Israeli Foreign Minister Yair Lapid startled the Conference Against Antisemitism in Jerusalem last month by redefining the term: “The anti-Semites weren’t only in the Budapest ghetto,” he said. They were also “the slave traders,” the Hutus who committed genocide in Rwanda, “those Muslims who have killed more than 20 million fellow Muslims in the past decade,” and “those who beat young LGBT people to death.”

It was, Mr. Lapid explained, a political appeal. “We need allies,” he said. “Anti-Semitism is racism, so let’s talk to all those who oppose racism. . . . Anti-Semitism is hatred of outsiders, so let’s recruit anyone who was ever an outsider and tell them—this is your fight too.”

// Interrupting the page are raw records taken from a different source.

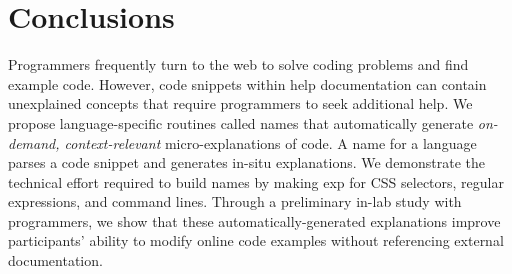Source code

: \section{Conclusions}

Programmers frequently turn to the web to solve coding problems and find example code.
However, code snippets within  help documentation can contain unexplained concepts that require programmers to seek additional help.
We propose language-specific routines called \Glspl{name} that automatically generate \emph{on-demand, context-relevant} micro-explanations of code.
A \gls{name} for a language parses a code snippet and generates in-situ  explanations.
We demonstrate the technical effort required to build \glspl{name} by making \gls{exp} for CSS selectors, regular expressions, and command lines.
Through a preliminary in-lab study with   programmers, we show that these automatically-generated explanations improve participants' ability to modify online code examples without referencing external documentation.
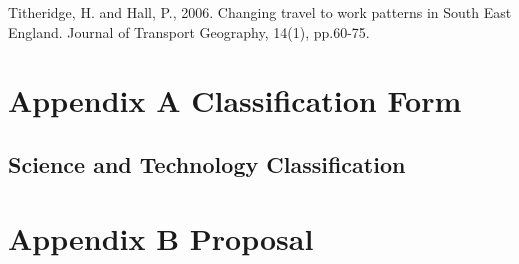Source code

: \documentclass[
  12pt,
  oneside]{book}
\begin{document}
Titheridge, H. and Hall, P., 2006. Changing travel to work patterns in South East England. Journal of Transport Geography, 14(1), pp.60-75.

\printbibliography

\hypertarget{appendix-a-classification-form}{%
\chapter*{Appendix A Classification Form}\label{appendix-a-classification-form}}


\hypertarget{science-and-technology-classification}{%
\section*{Science and Technology Classification}\label{science-and-technology-classification}}

\hypertarget{appendix-b-proposal}{%
\chapter*{Appendix B Proposal}\label{appendix-b-proposal}}

\enddocument

\printbibliography
\end{document}
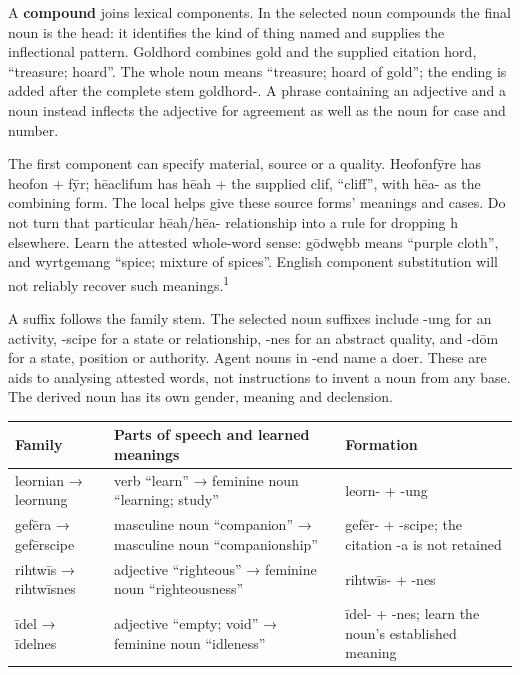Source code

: A \textbf{compound} joins lexical components. In the selected noun compounds the final noun is the head: it identifies the kind of thing named and supplies the inflectional pattern. Goldhord combines gold and the supplied citation hord, “treasure; hoard”. The whole noun means “treasure; hoard of gold”; the ending is added after the complete stem goldhord-. A phrase containing an adjective and a noun instead inflects the adjective for agreement as well as the noun for case and number.

The first component can specify material, source or a quality. Heofonfȳre has heofon + fȳr; hēaclifum has hēah + the supplied clif, “cliff”, with hēa- as the combining form. The local helps give these source forms’ meanings and cases. Do not turn that particular hēah/\allowbreak{}hēa- relationship into a rule for dropping h elsewhere. Learn the attested whole-word sense: gōdwębb means “purple cloth”, and wyrtgemang “spice; mixture of spices”. English component substitution will not reliably recover such meanings.\textsuperscript{1}

A suffix follows the family stem. The selected noun suffixes include -ung for an activity, -scipe for a state or relationship, -nes for an abstract quality, and -dōm for a state, position or authority. Agent nouns in -end name a doer. These are aids to analysing attested words, not instructions to invent a noun from any base. The derived noun has its own gender, meaning and declension.

\par\begingroup
\fontsize{10.5}{13.2}\selectfont
\setlength{\LTleft}{0pt}\setlength{\LTright}{\fill}
\noindent
\begin{tabular}{@{}>{\raggedright\arraybackslash}p{22.05mm}>{\raggedright\arraybackslash}p{52.92mm}>{\raggedright\arraybackslash}p{43.41mm}@{}}
\toprule
\textbf{Family} & \textbf{Parts of speech and learned meanings} & \textbf{Formation} \\
\midrule
leornian → leornung & verb “learn” → feminine noun “learning; study” & leorn- + -ung \\
gefēra → gefērscipe & masculine noun “companion” → masculine noun “companionship” & gefēr- + -scipe; the citation -a is not retained \\
rihtwīs → rihtwīsnes & adjective “righteous” → feminine noun “righteousness” & rihtwīs- + -nes \\
īdel → īdelnes & adjective “empty; void” → feminine noun “idleness” & īdel- + -nes; learn the noun’s established meaning \\
\bottomrule
\end{tabular}
\par\endgroup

Five days later, Ben & Jerry’s, a division of Unilever and a self-styled champion of progressive values, demonstrated Mr. Lapid’s naiveté by announcing that it will pull out of Israel because selling its ice cream in the “Occupied Palestinian Territory”—the loaded Arab term—was “inconsistent with our values.” The Arab League had launched the original pan-Arab boycott of Israel in 1945, defining any Jewish presence in Palestine as an occupation of Arab territory. That boycott would have done far greater damage had the U.S. not intervened to thwart it, which it did because Israel’s destruction was inconsistent with American values.

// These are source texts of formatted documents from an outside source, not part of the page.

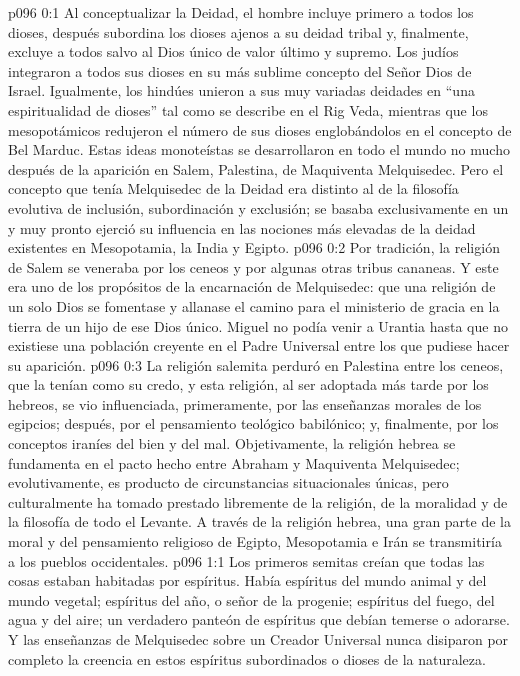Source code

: \author{Melquisedec}
\vs p096 0:1 Al conceptualizar la Deidad, el hombre incluye primero a todos los dioses, después subordina los dioses ajenos a su deidad tribal y, finalmente, excluye a todos salvo al Dios único de valor último y supremo. Los judíos integraron a todos sus dioses en su más sublime concepto del Señor Dios de Israel. Igualmente, los hindúes unieron a sus muy variadas deidades en “una espiritualidad de dioses” tal como se describe en el Rig Veda, mientras que los mesopotámicos redujeron el número de sus dioses englobándolos en el concepto de Bel Marduc. Estas ideas monoteístas se desarrollaron en todo el mundo no mucho después de la aparición en Salem, Palestina, de Maquiventa Melquisedec. Pero el concepto que tenía Melquisedec de la Deidad era distinto al de la filosofía evolutiva de inclusión, subordinación y exclusión; se basaba exclusivamente en un  y muy pronto ejerció su influencia en las nociones más elevadas de la deidad existentes en Mesopotamia, la India y Egipto.
\vs p096 0:2 \pc Por tradición, la religión de Salem se veneraba por los ceneos y por algunas otras tribus cananeas. Y este era uno de los propósitos de la encarnación de Melquisedec: que una religión de un solo Dios se fomentase y allanase el camino para el ministerio de gracia en la tierra de un hijo de ese Dios único. Miguel no podía venir a Urantia hasta que no existiese una población creyente en el Padre Universal entre los que pudiese hacer su aparición.
\vs p096 0:3 La religión salemita perduró en Palestina entre los ceneos, que la tenían como su credo, y esta religión, al ser adoptada más tarde por los hebreos, se vio influenciada, primeramente, por las enseñanzas morales de los egipcios; después, por el pensamiento teológico babilónico; y, finalmente, por los conceptos iraníes del bien y del mal. Objetivamente, la religión hebrea se fundamenta en el pacto hecho entre Abraham y Maquiventa Melquisedec; evolutivamente, es producto de circunstancias situacionales únicas, pero culturalmente ha tomado prestado libremente de la religión, de la moralidad y de la filosofía de todo el Levante. A través de la religión hebrea, una gran parte de la moral y del pensamiento religioso de Egipto, Mesopotamia e Irán se transmitiría a los pueblos occidentales.
\vs p096 1:1 Los primeros semitas creían que todas las cosas estaban habitadas por espíritus. Había espíritus del mundo animal y del mundo vegetal; espíritus del año, o señor de la progenie; espíritus del fuego, del agua y del aire; un verdadero panteón de espíritus que debían temerse o adorarse. Y las enseñanzas de Melquisedec sobre un Creador Universal nunca disiparon por completo la creencia en estos espíritus subordinados o dioses de la naturaleza.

But America has changed. At the end of the 20th century, a home-grown boycott, divestment and sanctions movement became an American arm of the war against Israel, uniting a self-defined progressive coalition on the side of Arab-Muslim rejectionism. Anuradha Mittal, Ben & Jerry’s chairman and a supporter of BDS, is the initiator of today’s boycott of Israel, a country whose creation she once called a “catastrophe.” She knows that blaming Israel undermines its legitimacy, causing not only economic but political and diplomatic harm.

“Why, of all the gin joints in the world, did she have to walk in here?” Mr. Lapid might have asked why an American ice-cream company launched an unprovoked attack against the most progressive country in the Middle East.